White House, Democrats aim for virus relief deal by end of week

Bloomberg News

U.S. Treasury Secretary Steven Mnuchin said the White House and Democrats aim to strike a deal on virus-relief legislation by the end of the week 一 even though the two sides remain far apart on some key issues.

“We’re not at the point of being close to a deal, but we did try to agree to set a timeline,” Mnuchin said after meeting Tuesday with House Speaker Nancy Pelosi and Senate Democratic leader Chuck Schumer. “We’re going to try to reach an overall agreement, if we can get one, by the end of this week 一 so that legislation could then pass next week.”

Pelosi said during a PBS interview Tuesday evening that she also hoped a deal could be reached this week, with legislation drafted and passed next week. “We have to have an agreement And we will have an agreement,” she said.

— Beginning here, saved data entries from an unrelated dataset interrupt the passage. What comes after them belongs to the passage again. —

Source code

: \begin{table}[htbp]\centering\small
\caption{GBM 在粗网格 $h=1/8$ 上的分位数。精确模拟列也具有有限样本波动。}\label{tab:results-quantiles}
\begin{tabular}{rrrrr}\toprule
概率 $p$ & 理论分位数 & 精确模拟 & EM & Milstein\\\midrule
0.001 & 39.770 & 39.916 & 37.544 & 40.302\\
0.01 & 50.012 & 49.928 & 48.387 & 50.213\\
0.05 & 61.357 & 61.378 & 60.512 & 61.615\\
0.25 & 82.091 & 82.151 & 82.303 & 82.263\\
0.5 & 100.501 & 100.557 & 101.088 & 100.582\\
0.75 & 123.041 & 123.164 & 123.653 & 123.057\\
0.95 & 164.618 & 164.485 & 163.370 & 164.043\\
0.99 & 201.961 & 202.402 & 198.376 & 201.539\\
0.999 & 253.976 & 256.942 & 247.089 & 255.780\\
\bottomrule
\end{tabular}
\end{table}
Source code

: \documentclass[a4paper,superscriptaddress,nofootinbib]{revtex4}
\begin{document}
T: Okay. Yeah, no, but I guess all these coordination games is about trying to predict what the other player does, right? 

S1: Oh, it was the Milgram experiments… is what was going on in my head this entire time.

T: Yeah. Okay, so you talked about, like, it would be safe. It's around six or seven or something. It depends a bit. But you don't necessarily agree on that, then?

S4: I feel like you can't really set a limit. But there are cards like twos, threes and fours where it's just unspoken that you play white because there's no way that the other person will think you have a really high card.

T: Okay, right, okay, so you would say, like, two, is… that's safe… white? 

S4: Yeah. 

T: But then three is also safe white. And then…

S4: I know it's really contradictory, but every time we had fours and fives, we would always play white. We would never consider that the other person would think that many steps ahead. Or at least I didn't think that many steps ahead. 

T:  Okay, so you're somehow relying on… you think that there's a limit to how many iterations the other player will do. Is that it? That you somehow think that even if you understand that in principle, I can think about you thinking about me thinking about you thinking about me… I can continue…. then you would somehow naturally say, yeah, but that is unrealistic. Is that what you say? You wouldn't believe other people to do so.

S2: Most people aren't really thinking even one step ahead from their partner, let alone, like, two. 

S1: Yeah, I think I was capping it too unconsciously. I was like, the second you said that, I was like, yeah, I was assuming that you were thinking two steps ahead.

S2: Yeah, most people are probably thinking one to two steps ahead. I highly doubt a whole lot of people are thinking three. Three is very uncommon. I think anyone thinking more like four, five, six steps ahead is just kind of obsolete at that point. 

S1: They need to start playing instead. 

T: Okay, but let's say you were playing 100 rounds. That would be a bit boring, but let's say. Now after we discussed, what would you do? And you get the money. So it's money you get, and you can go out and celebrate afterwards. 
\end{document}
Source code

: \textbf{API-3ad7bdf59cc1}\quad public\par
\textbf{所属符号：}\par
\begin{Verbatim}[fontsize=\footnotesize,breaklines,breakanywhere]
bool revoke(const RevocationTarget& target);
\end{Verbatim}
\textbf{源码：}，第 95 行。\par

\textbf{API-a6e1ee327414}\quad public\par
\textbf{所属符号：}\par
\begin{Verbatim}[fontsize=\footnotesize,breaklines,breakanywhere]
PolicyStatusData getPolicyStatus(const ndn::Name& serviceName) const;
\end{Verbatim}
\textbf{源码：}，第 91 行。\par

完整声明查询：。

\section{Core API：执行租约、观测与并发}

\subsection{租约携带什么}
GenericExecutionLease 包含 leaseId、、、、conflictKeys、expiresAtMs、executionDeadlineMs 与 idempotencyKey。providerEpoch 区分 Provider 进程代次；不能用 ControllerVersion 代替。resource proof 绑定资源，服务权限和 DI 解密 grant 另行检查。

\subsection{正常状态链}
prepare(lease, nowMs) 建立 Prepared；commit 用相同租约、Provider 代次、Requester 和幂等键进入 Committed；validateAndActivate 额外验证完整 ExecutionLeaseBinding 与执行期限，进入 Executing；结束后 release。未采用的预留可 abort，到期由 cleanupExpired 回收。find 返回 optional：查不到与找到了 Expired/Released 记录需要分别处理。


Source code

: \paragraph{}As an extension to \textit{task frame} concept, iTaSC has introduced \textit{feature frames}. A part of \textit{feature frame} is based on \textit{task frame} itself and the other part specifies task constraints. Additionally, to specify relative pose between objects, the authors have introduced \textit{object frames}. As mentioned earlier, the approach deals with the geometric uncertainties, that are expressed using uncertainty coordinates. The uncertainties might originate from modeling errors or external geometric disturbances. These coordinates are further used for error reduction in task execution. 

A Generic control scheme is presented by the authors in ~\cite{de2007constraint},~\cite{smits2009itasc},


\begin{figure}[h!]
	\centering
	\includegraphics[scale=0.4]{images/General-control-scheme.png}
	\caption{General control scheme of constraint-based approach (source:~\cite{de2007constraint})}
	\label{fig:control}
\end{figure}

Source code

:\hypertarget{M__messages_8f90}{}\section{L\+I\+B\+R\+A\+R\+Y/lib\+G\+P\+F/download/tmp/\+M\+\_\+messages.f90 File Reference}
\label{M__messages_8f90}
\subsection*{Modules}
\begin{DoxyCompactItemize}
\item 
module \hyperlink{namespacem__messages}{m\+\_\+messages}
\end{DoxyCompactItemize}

Mnuchin and White House Chief of Staff Mark Meadows said that Republicans would agree to a moratorium on evictions through the end of the year, and made an offer on supplemental unemployment insurance, one of the main sticking points in the negotiations.

Earlier in the day, many lawmakers said they were skeptical that a deal could be in hand by Friday. Even if that were achieved, a vote likely wouldn’t be taken by the House and Senate until next week, meaning there would be a gap in the unemployment payments, which ran out last Friday.

Making Concessions

In one sign of genuine movement in the talks, Schumer said the two sides were exchanging detailed written proposals.

“They have made some concessions which we appreciated. We made some concessions which they appreciated,” Schumer said. Still, he added that the sides “are still far away on a lot of issues.”

Heading into the meeting, Meadows and Mnuchin said President Donald Trump was weighing the use of executive authority for some virus aid if no deal is reached. Trump has said he is contemplating unilateral action on evictions, unemployment benefits and the payroll tax. Meadows indicated after the meeting that the White House would be holding off for now.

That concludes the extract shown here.